== To do ==
Lines in the listing below that contain the string "tilde" are to be found and copied.

▬▬▬▬▬▬▬▬▬▬

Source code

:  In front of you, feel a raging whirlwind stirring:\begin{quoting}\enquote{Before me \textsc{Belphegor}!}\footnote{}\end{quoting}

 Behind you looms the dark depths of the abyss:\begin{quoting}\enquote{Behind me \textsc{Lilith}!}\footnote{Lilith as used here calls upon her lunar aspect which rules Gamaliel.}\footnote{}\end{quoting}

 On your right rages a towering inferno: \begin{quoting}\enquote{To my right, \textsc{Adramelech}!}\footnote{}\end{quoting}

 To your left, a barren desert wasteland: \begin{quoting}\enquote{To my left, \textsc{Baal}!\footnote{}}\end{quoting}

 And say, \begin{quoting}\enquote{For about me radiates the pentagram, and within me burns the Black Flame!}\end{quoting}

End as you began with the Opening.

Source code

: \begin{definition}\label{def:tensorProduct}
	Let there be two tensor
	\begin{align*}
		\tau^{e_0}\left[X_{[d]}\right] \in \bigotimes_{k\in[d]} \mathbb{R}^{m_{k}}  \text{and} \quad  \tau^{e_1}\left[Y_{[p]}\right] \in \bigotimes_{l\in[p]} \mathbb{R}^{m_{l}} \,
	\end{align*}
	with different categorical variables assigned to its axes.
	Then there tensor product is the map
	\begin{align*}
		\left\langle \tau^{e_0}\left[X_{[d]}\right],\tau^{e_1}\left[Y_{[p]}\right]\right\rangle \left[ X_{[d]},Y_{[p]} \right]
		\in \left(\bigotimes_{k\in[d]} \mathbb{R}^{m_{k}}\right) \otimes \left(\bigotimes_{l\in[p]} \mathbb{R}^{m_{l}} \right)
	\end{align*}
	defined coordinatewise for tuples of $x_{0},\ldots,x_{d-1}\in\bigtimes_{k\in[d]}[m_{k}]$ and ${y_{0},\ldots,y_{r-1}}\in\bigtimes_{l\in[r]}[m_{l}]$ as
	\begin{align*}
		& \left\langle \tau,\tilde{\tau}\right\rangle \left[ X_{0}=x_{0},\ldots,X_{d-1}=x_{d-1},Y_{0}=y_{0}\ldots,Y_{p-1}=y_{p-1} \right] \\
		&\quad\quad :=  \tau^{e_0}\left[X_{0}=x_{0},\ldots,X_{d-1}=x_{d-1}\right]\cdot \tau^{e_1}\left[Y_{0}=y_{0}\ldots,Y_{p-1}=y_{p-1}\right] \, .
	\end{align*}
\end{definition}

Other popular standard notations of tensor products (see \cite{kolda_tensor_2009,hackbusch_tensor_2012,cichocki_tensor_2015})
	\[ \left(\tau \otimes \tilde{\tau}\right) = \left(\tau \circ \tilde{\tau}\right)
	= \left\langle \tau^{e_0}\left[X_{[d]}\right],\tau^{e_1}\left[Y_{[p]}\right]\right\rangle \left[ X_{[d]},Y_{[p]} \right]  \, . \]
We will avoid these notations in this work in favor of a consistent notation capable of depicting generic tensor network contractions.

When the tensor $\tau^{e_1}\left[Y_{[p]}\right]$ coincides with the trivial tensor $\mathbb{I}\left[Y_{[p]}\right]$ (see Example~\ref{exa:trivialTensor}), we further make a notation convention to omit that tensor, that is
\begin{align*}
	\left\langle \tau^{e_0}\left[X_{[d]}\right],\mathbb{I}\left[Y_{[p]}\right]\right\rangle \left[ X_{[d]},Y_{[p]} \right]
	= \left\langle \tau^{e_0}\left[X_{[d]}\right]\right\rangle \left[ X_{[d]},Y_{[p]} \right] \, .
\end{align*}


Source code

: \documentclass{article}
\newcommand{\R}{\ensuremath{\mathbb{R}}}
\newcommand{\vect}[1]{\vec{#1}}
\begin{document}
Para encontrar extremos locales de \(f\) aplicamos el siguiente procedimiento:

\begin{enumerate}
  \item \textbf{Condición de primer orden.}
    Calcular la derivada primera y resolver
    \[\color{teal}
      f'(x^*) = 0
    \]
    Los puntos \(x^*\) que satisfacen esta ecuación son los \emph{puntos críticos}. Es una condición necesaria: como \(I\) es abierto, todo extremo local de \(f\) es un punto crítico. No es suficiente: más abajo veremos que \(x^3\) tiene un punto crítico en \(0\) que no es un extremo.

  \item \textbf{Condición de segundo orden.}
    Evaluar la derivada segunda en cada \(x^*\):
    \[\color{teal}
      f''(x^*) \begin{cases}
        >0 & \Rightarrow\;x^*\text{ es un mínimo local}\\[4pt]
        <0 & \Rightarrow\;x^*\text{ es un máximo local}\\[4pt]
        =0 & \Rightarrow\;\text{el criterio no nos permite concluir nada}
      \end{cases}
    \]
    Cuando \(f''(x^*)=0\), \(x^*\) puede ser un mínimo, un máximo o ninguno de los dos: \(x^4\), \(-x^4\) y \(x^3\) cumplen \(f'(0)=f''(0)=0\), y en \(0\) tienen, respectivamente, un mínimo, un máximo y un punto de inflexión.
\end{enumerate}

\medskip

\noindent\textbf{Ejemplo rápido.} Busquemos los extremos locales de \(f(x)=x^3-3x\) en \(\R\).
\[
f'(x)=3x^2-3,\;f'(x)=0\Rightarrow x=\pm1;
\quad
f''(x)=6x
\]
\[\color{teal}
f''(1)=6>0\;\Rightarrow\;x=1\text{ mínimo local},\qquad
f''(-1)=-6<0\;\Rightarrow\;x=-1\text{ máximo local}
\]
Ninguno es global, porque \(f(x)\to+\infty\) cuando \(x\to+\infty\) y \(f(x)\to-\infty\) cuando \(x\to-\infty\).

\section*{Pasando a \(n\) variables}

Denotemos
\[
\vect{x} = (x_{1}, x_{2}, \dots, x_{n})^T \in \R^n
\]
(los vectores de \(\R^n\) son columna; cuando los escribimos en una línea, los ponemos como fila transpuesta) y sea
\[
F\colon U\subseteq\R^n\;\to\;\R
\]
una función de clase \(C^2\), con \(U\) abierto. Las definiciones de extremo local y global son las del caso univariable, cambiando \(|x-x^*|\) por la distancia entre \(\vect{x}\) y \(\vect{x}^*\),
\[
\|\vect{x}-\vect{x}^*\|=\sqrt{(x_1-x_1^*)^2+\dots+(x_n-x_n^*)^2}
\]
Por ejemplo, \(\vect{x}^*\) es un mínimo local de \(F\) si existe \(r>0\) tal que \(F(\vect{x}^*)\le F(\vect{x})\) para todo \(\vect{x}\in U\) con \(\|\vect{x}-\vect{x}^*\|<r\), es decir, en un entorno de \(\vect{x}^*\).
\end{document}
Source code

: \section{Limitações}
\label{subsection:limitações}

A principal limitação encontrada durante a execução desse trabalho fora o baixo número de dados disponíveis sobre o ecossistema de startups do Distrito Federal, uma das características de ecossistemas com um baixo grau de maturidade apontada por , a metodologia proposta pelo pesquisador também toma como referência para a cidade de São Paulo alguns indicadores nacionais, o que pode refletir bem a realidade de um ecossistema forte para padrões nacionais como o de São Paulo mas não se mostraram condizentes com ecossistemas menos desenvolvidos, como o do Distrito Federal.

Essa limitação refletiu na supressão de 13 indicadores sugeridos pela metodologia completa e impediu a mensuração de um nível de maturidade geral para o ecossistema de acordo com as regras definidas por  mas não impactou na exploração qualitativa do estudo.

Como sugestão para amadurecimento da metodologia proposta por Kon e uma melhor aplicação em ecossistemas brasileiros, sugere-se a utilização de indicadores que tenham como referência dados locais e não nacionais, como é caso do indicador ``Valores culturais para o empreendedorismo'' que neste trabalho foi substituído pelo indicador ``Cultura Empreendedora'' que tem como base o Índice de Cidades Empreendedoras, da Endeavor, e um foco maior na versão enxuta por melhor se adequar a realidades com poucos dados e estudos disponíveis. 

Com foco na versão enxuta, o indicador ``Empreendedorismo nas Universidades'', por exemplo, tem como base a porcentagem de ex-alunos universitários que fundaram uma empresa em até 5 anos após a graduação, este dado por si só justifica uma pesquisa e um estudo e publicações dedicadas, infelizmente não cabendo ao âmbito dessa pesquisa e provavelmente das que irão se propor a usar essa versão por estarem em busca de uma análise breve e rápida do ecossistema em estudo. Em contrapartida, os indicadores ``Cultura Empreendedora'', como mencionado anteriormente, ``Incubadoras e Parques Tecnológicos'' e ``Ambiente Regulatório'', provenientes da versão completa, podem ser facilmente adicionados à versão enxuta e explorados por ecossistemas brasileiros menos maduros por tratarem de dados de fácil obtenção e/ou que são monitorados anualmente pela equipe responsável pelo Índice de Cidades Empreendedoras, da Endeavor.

▬▬▬▬▬▬▬▬▬▬

== Exercise solution ==
		& \left\langle \tau,\tilde{\tau}\right\rangle \left[ X_{0}=x_{0},\ldots,X_{d-1}=x_{d-1},Y_{0}=y_{0}\ldots,Y_{p-1}=y_{p-1} \right] \\
	\[ \left(\tau \otimes \tilde{\tau}\right) = \left(\tau \circ \tilde{\tau}\right)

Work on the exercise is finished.